Rendered images with source text
____________
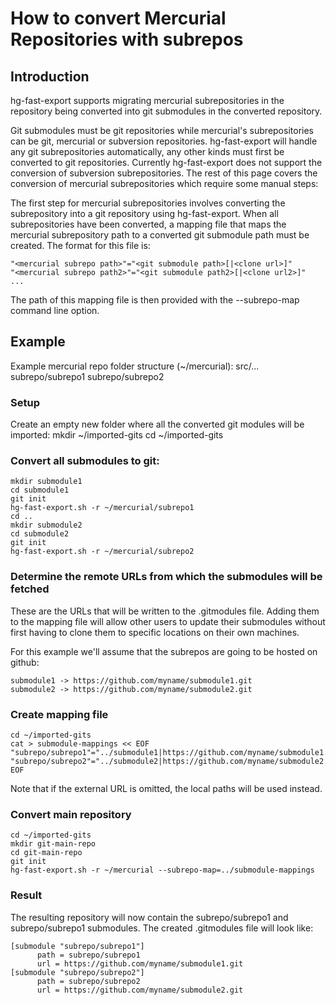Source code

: # How to convert Mercurial Repositories with subrepos

## Introduction

hg-fast-export supports migrating mercurial subrepositories in the
repository being converted into git submodules in the converted repository.

Git submodules must be git repositories while mercurial's subrepositories can
be git, mercurial or subversion repositories. hg-fast-export will handle any
git subrepositories automatically, any other kinds must first be converted
to git repositories. Currently hg-fast-export does not support the conversion
of subversion subrepositories. The rest of this page covers the conversion of
mercurial subrepositories which require some manual steps:

The first step for mercurial subrepositories involves converting the
subrepository into a git repository using hg-fast-export.  When all
subrepositories have been converted, a mapping file that maps the mercurial
subrepository path to a converted git submodule path must be created. The
format for this file is:

```
"<mercurial subrepo path>"="<git submodule path>[|<clone url>]"
"<mercurial subrepo path2>"="<git submodule path2>[|<clone url2>]"
...
```

The path of this mapping file is then provided with the --subrepo-map
command line option.

## Example

Example mercurial repo folder structure (~/mercurial):
    src/...
    subrepo/subrepo1
    subrepo/subrepo2

### Setup
Create an empty new folder where all the converted git modules will be imported:
    mkdir ~/imported-gits
    cd ~/imported-gits

### Convert all submodules to git:
    mkdir submodule1
    cd submodule1
    git init
    hg-fast-export.sh -r ~/mercurial/subrepo1
    cd ..
    mkdir submodule2
    cd submodule2
    git init
    hg-fast-export.sh -r ~/mercurial/subrepo2

### Determine the remote URLs from which the submodules will be fetched

These are the URLs that will be written to the .gitmodules file. Adding them to
the mapping file will allow other users to update their submodules without first
having to clone them to specific locations on their own machines.

For this example we'll assume that the subrepos are going to be hosted on github:

    submodule1 -> https://github.com/myname/submodule1.git
    submodule2 -> https://github.com/myname/submodule2.git

### Create mapping file
    cd ~/imported-gits
    cat > submodule-mappings << EOF
    "subrepo/subrepo1"="../submodule1|https://github.com/myname/submodule1.git"
    "subrepo/subrepo2"="../submodule2|https://github.com/myname/submodule2.git"
    EOF

Note that if the external URL is omitted, the local paths will be used instead.

### Convert main repository
    cd ~/imported-gits
    mkdir git-main-repo
    cd git-main-repo
    git init
    hg-fast-export.sh -r ~/mercurial --subrepo-map=../submodule-mappings

### Result
The resulting repository will now contain the subrepo/subrepo1 and
subrepo/subrepo1 submodules. The created .gitmodules file will look
like:

    [submodule "subrepo/subrepo1"]
          path = subrepo/subrepo1
          url = https://github.com/myname/submodule1.git
    [submodule "subrepo/subrepo2"]
          path = subrepo/subrepo2
          url = https://github.com/myname/submodule2.git
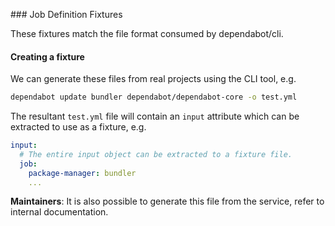 ### Job Definition Fixtures

These fixtures match the file format consumed by dependabot/cli.

#### Creating a fixture

We can generate these files from real projects using the CLI tool, e.g.

```sh
dependabot update bundler dependabot/dependabot-core -o test.yml
```

The resultant `test.yml` file will contain an `input` attribute which can be
extracted to use as a fixture, e.g.

```yml
input:
  # The entire input object can be extracted to a fixture file.
  job:
    package-manager: bundler
    ...
```

**Maintainers**: It is also possible to generate this file from the service,
refer to internal documentation.

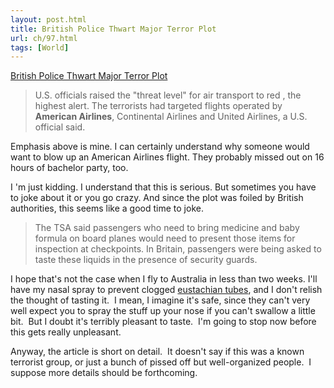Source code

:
```yaml
---
layout: post.html
title: British Police Thwart Major Terror Plot
url: ch/97.html
tags: [World]
---
```

[British Police Thwart Major Terror Plot](http://www.washingtonpost.com/wp-dyn/content/article/2006/08/10/AR2006081000152.html?nav=rss_email/components)

> U.S. officials raised the "threat level" for air transport to red , the highest alert. The terrorists had targeted flights operated by **American Airlines**, Continental Airlines and United Airlines, a U.S. official said.

Emphasis above is mine. I can certainly understand why someone would want to blow up an American Airlines flight. They probably missed out on 16 hours of bachelor party, too.

I 'm just kidding. I understand that this is serious. But sometimes you have to joke about it or you go crazy. And since the plot was foiled by British authorities, this seems like a good time to joke. 

> The TSA said passengers who need to bring medicine and baby formula on board planes would need to present those items for inspection at checkpoints. In Britain, passengers were being asked to taste these liquids in the presence of security guards.

I hope that's not the case when I fly to Australia in less than two weeks. I'll have my nasal spray to prevent clogged [eustachian tubes](http://www.slcent.com/eustachian.html), and I don't relish the thought of tasting it.  I mean, I imagine it's safe, since they can't very well expect you to spray the stuff up your nose if you can't swallow a little bit.  But I doubt it's terribly pleasant to taste.  I'm going to stop now before this gets really unpleasant.

Anyway, the article is short on detail.  It doesn't say if this was a known terrorist group, or just a bunch of pissed off but well-organized people.  I suppose more details should be forthcoming.
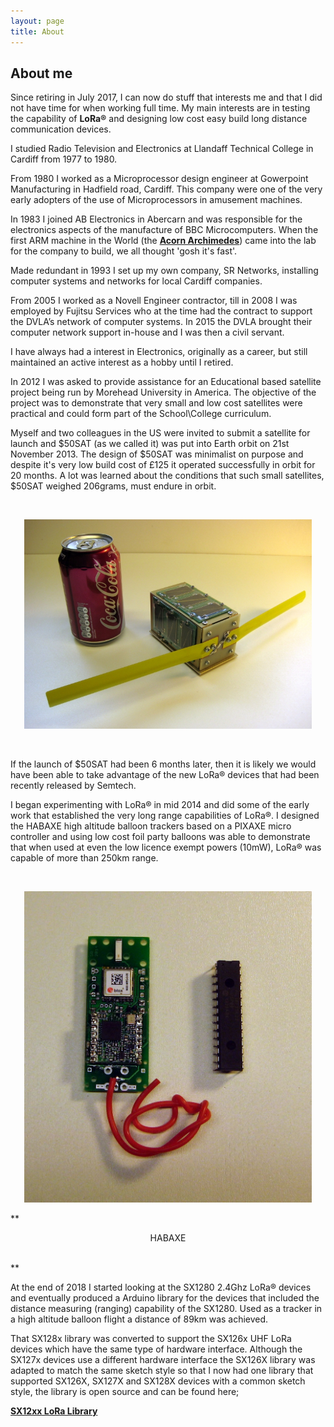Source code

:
 ```yaml
---
layout: page
title: About
---
```

## About me

Since retiring in July 2017, I can now do stuff that interests me and that I did not have time for when working full time. My main interests are in testing the capability of **LoRa®** and designing low cost easy build long distance communication devices. 

I studied Radio Television and Electronics at Llandaff Technical College in Cardiff from 1977 to 1980. 

From 1980 I worked as a Microprocessor design engineer at Gowerpoint Manufacturing in Hadfield road, Cardiff. This company were one of the very early adopters of the use of Microprocessors in amusement machines.  

In 1983 I joined AB Electronics in Abercarn and was responsible for the electronics aspects of the manufacture of BBC Microcomputers. When the first ARM machine in the World (the **[Acorn Archimedes](https://en.wikipedia.org/wiki/Acorn_Archimedes)**) came into the lab for the company to build, we all thought 'gosh it's fast'.

Made redundant in 1993 I set up my own company, SR Networks, installing computer systems and networks for local Cardiff companies. 

From 2005 I worked as a Novell Engineer contractor, till in 2008 I was employed by Fujitsu Services who at the time had the contract to support the DVLA’s network of computer systems. In 2015 the DVLA brought their computer network support in-house and I was then a civil servant. 

I have always had a interest in Electronics, originally as a career, but still maintained an active interest as a hobby until I retired. 

In 2012 I was asked to provide assistance for an Educational based satellite project being run by Morehead University in America. The objective of the project was to demonstrate that very small and low cost satellites were practical and could form part of the School\College curriculum. 

Myself and two colleagues in the US were invited to submit a satellite for launch and $50SAT (as we called it) was put into Earth orbit on 21st November 2013. The design of $50SAT was minimalist on purpose and despite it's very low build cost of £125 it operated successfully in orbit for 20 months. A lot was learned about the conditions that such small satellites, $50SAT weighed 206grams, must endure in orbit. 

<br>
<p align="center">
  <img width="460"  src="/images/$50SAT_with_can.jpg">
</p>

<br>

If the launch of $50SAT had been 6 months later, then it is likely we would have been able to take advantage of the new LoRa® devices that had been recently released by Semtech. 

I began experimenting with LoRa® in mid 2014 and did some of the early work that established the very long range capabilities of LoRa®. I designed the HABAXE high altitude balloon trackers based on a PIXAXE micro controller and using low cost foil party balloons was able to demonstrate that when used at even the low licence exempt powers (10mW), LoRa® was capable of more than 250km range.

<br>
<p align="center">
  <img width="460" src="/images/January2015_8.jpg">
</p>


**<p align="center">
  HABAXE
</p>
<br>**




At the end of 2018 I started looking at the SX1280 2.4Ghz LoRa® devices and eventually produced a Arduino library for the devices that included the distance measuring (ranging) capability of the SX1280. Used as a tracker in a high altitude balloon flight a distance of 89km was achieved.

That SX128x library was converted to support the SX126x UHF LoRa devices which have the same type of hardware interface. Although the SX127x devices use a different hardware interface the SX126X library was adapted to match the same sketch style so that I now had one library that supported SX126X, SX127X and SX128X devices with a common sketch style, the library is open source and can be found here;

**[SX12xx LoRa Library](https://github.com/StuartsProjects/SX12XX-LoRa)**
____________
ABOUT THIS TASK: Working from the entries above, find every line in which the word "converted" occurs and copy it.

SOLUTION FOR THIS PROBLEM:
repository being converted into git submodules in the converted repository.
git subrepositories automatically, any other kinds must first be converted
subrepositories have been converted, a mapping file that maps the mercurial
subrepository path to a converted git submodule path must be created. The
Create an empty new folder where all the converted git modules will be imported:
That SX128x library was converted to support the SX126x UHF LoRa devices which have the same type of hardware interface. Although the SX127x devices use a different hardware interface the SX126X library was adapted to match the same sketch style so that I now had one library that supported SX126X, SX127X and SX128X devices with a common sketch style, the library is open source and can be found here;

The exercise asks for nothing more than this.